Element 18 is a pair that points to element 15 of the vector, which is a violation of heap invariants. Element 19 is a bignum header created to seal the heap, and element 20 is the distinctive bit pattern used by make_space_for in sc-heap.c and seal_heap in cheney.c when sealing the heap.

The situation described above is moderately reproducible. In one subsequent run, element 17 is the fixnum 2 instead of a bytevector, but element 19 was again a bignum header created to seal the heap.

WillClinger commented 9 years ago

The problematic vector described in my previous comment looks like a stack frame that wasn't fully initialized before it was flushed to the heap by a garbage collection. 0x517d0 (decimal 33776=4*83444) is a plausible return address in C or millicode (because element 2, the saved value of register 0, is zero), and element 1 is the dynamic link to the next heap-allocated stack frame. The distinctive bignum header used to seal the heap was originally near the end of the heap, where stack frames are allocated.

The frame size (28 words) matches the S2S_FRAMESIZE defined in fence-millicode.c for the special stack frame that points to the millicode procedure internal_scheme_return. Element 3 (0x43b0 = decimal 17328=4*4332) is the return offset within the procedure found in element 4, which is the saved R0. Elements 5 through 9 are the saved contents of R1 through R5.

Now we have to speculate a bit, because the comment in fence-millicode.c that describes the layout of this stack frame shows saved registers R0 through R31, followed by saved registers F0 through Fn, followed by the saved RESULT register and ending with the saved RESULT restore flag (which is #f in the problematic vector). That can't be right, because the frame isn't that big. I believe the comment should say the Scheme return offset is followed by saved registers R0 through R5, followed by saved registers F0 through F3 (reserving four words for each), followed by the saved RESULT and ending with the restore flag. If so, then vector elements 10 through 25 should contain saved registers F0 through F3.

The code for mc_scheme_callout is responsible for initializing this special stack frame. It's supposed to chop the 64-bit contents of each floating point register into 16-bit pieces, convert those pieces into fixnums, and store them into the stack frame. The loop that's supposed to do that contains bugs that cause it to initialize stack slots 10 through 16 instead of 10 through 25.

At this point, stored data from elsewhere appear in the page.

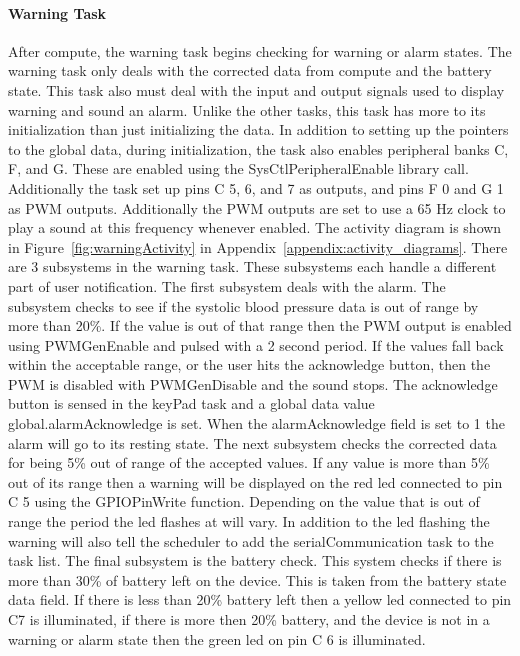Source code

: \documentclass[12pt]{article} %
\begin{document}
    \paragraph{Warning Task} After compute, the warning task begins checking
    for warning or alarm states. The warning task only deals with the corrected
    data from compute and the battery state. This task also must deal with the
    input and output signals used to display warning and sound an alarm. Unlike
    the other tasks, this task has more to its initialization than just
    initializing the data. In addition to setting up the pointers to the global
    data, during initialization, the task also enables peripheral banks C, F,
    and G. These are enabled using the SysCtlPeripheralEnable library call.
    Additionally the task set up pins C 5, 6, and 7 as outputs, and pins F 0
    and G 1 as PWM outputs. Additionally the PWM outputs are set to use a 65 Hz
    clock to play a sound at this frequency whenever enabled. The activity
    diagram is shown in Figure~\ref{fig:warningActivity} in Appendix~\ref{appendix:activity_diagrams}. There
    are 3 subsystems in the warning task. These subsystems each handle a
    different part of user notification. The first subsystem deals with the
    alarm. The subsystem checks to see if the systolic blood pressure data is
    out of range by more than 20\%. If the value is out of that range then the
    PWM output is enabled using PWMGenEnable and pulsed with a 2 second period.
    If the values fall back within the acceptable range, or the user hits the
    acknowledge button, then the PWM is disabled with PWMGenDisable and the
    sound stops. The acknowledge button is sensed in the keyPad task and a
    global data value global.alarmAcknowledge is set. When the alarmAcknowledge
    field is set to 1 the alarm will go to its resting state. The next
    subsystem checks the corrected data for being 5\% out of range of the
    accepted values. If any value is more than 5\% out of its range then a
    warning will be displayed on the red led connected to pin C 5 using the
    GPIOPinWrite function. Depending on the value that is out of range the
    period the led flashes at will vary. In addition to the led flashing the
    warning will also tell the scheduler to add the serialCommunication task to
    the task list. The final subsystem is the battery check. This system checks
    if there is more than 30\% of battery left on the device. This is taken
    from the battery state data field. If there is less than 20\% battery left
    then a yellow led connected to pin C7 is illuminated, if there is more then
    20\% battery, and the device is not in a warning or alarm state then the
    green led on pin C 6 is illuminated. 
    
\end{document}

lars-t-hansen commented 9 years ago

Ouch :-)

pnkfelix commented 9 years ago

BTW, This is epic

WillClinger commented 9 years ago

Fixed by changeset 630366c21901f6c5a075d9bd9872d5a6827c5fff

That commit also fixed an unrelated bug (in the Fence back end) that reliably crashed compiler tests in which local-optimization was turned off.

I am still seeing intermittent segfaults. One occurred during the compiler tests at combination 109 of the default optimization switches. Another occurred during the test/R7RS/Lib test of getenv. In both cases, the tests passed when I tried to reproduce the segfault.